Benjamin Wallfisch and Hans Zimmer: A Scoring Bromance

A few years ago, Hans Zimmer wrote Ben Wallfisch a fan letter. Zimmer had just seen “The Escapist,” a film he didn’t like but whose music he admired. He never received a reply.

A few months later Zimmer was in London meeting a mutual friend, fellow composer Richard Harvey, and Wallfisch’s name came up. Later, when Harvey later told him Zimmer had written but not heard back, Wallfisch was mortified.

As both Zimmer and Wallfisch tell it, that very day Zimmer received an email from another Benjamin Wallfisch, a Texas lawyer, who wrote to say, “I think you meant to write the composer Ben Wallfisch.”

Zimmer, one of Hollywood’s most in-demand composers, had been impressed. “I looked at a video on YouTube, a piece that he had written for an orchestra in Holland,” the composer recalls. “I thought it was astonishing. Brilliant writing, and quite witty. And it had 254 views. I said to him, ‘You can go and write another one, have it performed by an orchestra and get another 254 views. Or you can try this film stuff.’”

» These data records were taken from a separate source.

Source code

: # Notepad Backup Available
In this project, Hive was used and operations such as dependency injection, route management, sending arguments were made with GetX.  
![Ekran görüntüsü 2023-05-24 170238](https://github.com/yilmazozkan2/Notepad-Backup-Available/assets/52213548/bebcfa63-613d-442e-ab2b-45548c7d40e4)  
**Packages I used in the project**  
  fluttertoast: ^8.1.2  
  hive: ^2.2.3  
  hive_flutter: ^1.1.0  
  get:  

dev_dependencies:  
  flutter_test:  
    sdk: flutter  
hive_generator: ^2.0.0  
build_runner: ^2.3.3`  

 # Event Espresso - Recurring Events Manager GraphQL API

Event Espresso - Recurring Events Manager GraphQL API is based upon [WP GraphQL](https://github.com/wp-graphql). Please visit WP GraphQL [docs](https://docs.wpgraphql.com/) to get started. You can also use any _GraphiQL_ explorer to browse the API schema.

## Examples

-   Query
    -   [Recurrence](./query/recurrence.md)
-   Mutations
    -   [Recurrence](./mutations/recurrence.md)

A fast friendship followed, and after assisting Zimmer on “12 Years a Slave,” he rented a studio at Zimmer’s Remote Control facility in Santa Monica. The two subsequently collaborated on “Hidden Figures” in 2016 and “Blade Runner 2049” in 2017. Wallfisch’s classical background also made him the ideal person to adapt Elgar’s “Enigma Variations” for a key sequence in Christopher Nolan’s “Dunkirk,” which earned Zimmer a 2017 Oscar nomination.

“Hans is an extremely important mentor figure for me,” says Wallfisch. During that same two-year period, Zimmer recommended Wallfisch to his director friend Gore Verbinski, who wanted a composer on standby throughout the editing process of his “A Cure for Wellness.”

Wallfisch started on the first day of cutting, and was there — or nearby, writing music — for the next 10 months. “I was able to witness, from the ground up, a master filmmaker at work,” the composer says. “He has an incredible way of describing music, so vivid and inspiring. It was like being in a master class every day.” As Zimmer later told him: “I just sent you to film school.”

“A Cure for Wellness” is just one of several little-known films with fresh, original Wallfisch scores. Another is 2017’s “Bitter Harvest,” about Stalin’s 1930s campaign of mass starvation, whose score is rooted in Ukrainian folk music and employed Ukrainian musicians and singers.

Earlier this year, “King of Thieves” boasted a big-band jazz score and, with a nod to Michael Caine’s 1965 classic “Ipcress File,” sported the Eastern European cimbalom as a prominent voice.

“Michael Caine! It’s a heist movie!” exclaimed Wallfisch. “Obviously [I looked to] John Barry, Henry Mancini, Lalo Schifrin, some of my favorite scores of all time,” he said, referring to composers of the 1960s period that was crucial for the aging gangster characters of the film.

“Film is an exchange of ideas,” says “King of Thieves” director James Marsh. “Some of mine were half-baked, but we found our common ground musically. And of course he’s a very agreeable person to be around. Composers of Ben’s quality are kind of geniuses; music just flows out of them. That’s a privilege for someone like me to be around, to enjoy their talent, and essentially appropriate it as well.”